For the Beef & Quick Marinade

  • 1 lb flank steak or top sirloin, sliced 1/4-inch thick across the grain
  • 1 tbsp low-sodium soy sauce
  • 1 tbsp cornstarch
  • 1 tsp Shaoxing wine or dry sherry
  • 1/4 tsp baking soda (optional, for tenderness; do not marinate longer than 30 minutes)
  • 1/2 tsp freshly ground black pepper
  • 1 tsp neutral oil (to help the marinade coat evenly)

For the Sauce

  • 1/2 cup low-sodium beef broth (or water)
  • 3 tbsp low-sodium soy sauce
  • 1 tbsp dark soy sauce (adds color and depth)
  • 1 tbsp oyster sauce
  • 1 tbsp rice vinegar
  • 1 1/2 tsp freshly ground black pepper (coarse grind preferred)
  • 1 tsp light brown sugar
  • 2 tsp cornstarch
  • 1 tsp toasted sesame oil (stir in at the end)

For Stir-Fry & Finish

  • 3 tbsp neutral oil (canola, peanut, or grapeseed), divided
  • 2 medium bell peppers (1 red, 1 green), sliced into 1/2-inch strips
  • 1 medium yellow onion, halved and sliced into 1/2-inch wedges
  • 3 garlic cloves, finely minced
  • 1 tbsp fresh ginger, finely minced
  • 2 scallions, thinly sliced
  • 1 tbsp toasted sesame seeds, plus more to taste
  • Additional freshly ground black pepper, to finish
Pepper Steak Rice Bowls with Bell Peppers and Onions – Closeup

Step-by-Step Instructions

Step 1: Cook the rice

Rinse the jasmine rice under cold water, swishing with your fingers, until the water runs mostly clear (about 30–60 seconds). Combine 1 1/2 cups rice, 2 1/4 cups water, and a pinch of salt in a medium saucepan. Bring to a boil over high heat, then reduce to low, cover tightly, and simmer for 18 minutes. Turn off the heat and let it rest, covered, for 10 minutes. Fluff with a fork and keep warm. If you use an IR thermometer, a gentle simmer is about 190–200°F.

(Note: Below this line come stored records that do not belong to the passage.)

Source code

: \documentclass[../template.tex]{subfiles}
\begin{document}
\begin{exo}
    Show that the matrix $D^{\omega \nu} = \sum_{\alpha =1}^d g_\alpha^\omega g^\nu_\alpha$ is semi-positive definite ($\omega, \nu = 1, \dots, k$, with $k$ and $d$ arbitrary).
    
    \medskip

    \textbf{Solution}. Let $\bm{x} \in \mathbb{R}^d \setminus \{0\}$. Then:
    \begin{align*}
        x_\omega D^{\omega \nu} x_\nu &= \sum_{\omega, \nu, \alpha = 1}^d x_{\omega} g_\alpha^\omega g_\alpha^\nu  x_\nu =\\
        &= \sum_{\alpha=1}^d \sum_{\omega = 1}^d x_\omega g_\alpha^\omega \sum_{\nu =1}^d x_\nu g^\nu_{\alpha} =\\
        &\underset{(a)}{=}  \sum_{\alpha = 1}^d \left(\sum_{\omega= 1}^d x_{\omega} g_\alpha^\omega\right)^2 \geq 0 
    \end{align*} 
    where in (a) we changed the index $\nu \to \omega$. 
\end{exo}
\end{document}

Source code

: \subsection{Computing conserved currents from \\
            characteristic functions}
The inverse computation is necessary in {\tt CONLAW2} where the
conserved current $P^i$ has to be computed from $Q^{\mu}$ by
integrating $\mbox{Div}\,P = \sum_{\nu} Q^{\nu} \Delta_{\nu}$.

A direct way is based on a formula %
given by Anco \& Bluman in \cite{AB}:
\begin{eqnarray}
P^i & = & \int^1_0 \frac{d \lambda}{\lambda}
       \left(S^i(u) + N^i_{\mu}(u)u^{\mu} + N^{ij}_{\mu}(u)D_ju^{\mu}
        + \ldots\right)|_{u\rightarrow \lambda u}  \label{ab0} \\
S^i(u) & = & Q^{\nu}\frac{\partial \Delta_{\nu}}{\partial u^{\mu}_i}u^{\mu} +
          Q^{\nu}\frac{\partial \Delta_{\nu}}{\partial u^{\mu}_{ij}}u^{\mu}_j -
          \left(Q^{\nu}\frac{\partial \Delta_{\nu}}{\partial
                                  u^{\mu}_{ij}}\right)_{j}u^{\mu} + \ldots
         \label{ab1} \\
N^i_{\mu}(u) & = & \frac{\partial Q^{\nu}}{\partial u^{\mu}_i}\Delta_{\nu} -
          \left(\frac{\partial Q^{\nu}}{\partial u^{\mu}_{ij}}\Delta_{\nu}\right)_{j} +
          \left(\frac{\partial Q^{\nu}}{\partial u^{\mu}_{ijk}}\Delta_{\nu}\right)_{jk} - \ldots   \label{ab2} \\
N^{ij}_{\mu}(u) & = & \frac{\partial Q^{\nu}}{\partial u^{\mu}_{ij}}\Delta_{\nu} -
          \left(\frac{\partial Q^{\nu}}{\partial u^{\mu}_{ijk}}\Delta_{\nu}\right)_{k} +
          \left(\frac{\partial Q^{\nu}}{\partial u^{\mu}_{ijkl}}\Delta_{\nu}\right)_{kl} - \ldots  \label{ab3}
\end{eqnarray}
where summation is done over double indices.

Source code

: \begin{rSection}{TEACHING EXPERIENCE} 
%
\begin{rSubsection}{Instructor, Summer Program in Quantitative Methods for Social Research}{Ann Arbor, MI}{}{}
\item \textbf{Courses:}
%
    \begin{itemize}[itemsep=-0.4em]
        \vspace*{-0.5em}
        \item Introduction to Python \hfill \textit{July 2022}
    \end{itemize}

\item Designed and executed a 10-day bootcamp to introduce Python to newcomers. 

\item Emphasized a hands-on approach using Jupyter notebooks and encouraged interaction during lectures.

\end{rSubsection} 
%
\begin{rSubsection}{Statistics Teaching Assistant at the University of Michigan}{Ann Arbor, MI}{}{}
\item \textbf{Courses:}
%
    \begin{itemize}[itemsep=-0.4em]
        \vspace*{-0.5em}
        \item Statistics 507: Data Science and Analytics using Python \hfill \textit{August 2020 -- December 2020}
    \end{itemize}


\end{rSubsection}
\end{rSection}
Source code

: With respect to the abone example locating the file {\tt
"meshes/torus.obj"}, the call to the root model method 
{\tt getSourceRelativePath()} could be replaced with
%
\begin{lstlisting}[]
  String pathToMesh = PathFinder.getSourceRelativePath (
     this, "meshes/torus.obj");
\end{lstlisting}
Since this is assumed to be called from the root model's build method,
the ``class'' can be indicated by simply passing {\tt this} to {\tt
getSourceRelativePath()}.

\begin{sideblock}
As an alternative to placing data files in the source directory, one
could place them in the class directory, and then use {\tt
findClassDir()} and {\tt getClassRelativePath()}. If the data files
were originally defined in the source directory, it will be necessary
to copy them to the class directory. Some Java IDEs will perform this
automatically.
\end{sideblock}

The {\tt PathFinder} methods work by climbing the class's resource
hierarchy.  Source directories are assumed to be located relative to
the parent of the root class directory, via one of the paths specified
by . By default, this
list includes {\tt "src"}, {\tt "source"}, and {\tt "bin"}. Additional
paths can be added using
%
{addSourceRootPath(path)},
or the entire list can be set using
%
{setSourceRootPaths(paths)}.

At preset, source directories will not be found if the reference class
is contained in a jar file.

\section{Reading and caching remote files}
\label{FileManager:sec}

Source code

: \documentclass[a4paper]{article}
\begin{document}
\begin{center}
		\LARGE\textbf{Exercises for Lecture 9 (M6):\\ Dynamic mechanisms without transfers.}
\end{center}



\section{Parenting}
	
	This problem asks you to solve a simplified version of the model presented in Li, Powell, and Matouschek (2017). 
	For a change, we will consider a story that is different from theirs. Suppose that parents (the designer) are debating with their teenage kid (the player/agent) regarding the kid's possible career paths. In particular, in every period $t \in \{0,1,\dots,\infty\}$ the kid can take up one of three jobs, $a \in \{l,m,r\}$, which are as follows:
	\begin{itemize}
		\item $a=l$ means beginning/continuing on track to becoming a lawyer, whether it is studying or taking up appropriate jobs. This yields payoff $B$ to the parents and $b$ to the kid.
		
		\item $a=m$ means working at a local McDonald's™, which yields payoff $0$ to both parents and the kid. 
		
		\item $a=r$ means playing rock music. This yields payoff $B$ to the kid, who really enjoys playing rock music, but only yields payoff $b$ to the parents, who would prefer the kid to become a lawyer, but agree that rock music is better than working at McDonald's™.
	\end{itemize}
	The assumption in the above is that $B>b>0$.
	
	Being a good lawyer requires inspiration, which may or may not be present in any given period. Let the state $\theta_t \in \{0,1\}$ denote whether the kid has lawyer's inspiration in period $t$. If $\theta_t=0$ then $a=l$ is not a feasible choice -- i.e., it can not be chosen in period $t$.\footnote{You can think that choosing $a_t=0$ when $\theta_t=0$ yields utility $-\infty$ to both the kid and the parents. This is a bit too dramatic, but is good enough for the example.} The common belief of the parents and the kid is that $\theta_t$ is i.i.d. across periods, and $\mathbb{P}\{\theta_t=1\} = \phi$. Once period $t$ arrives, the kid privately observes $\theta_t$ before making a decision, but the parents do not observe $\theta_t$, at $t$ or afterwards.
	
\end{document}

Step 2: Slice and marinate the beef

For easier slicing, place the beef in the freezer for 10–15 minutes. Slice 1/4-inch thick across the grain. In a bowl, whisk soy sauce, cornstarch, Shaoxing wine, baking soda, black pepper, and oil. Toss in the beef to coat well. Marinate 15–30 minutes at room temperature while you prep the vegetables. Do not exceed 30 minutes if using baking soda.

Step 3: Mix the peppery sauce

In a measuring cup, whisk together beef broth, low-sodium soy sauce, dark soy sauce, oyster sauce, rice vinegar, black pepper, brown sugar, and cornstarch until smooth with no lumps. Keep the sesame oil aside to add at the end.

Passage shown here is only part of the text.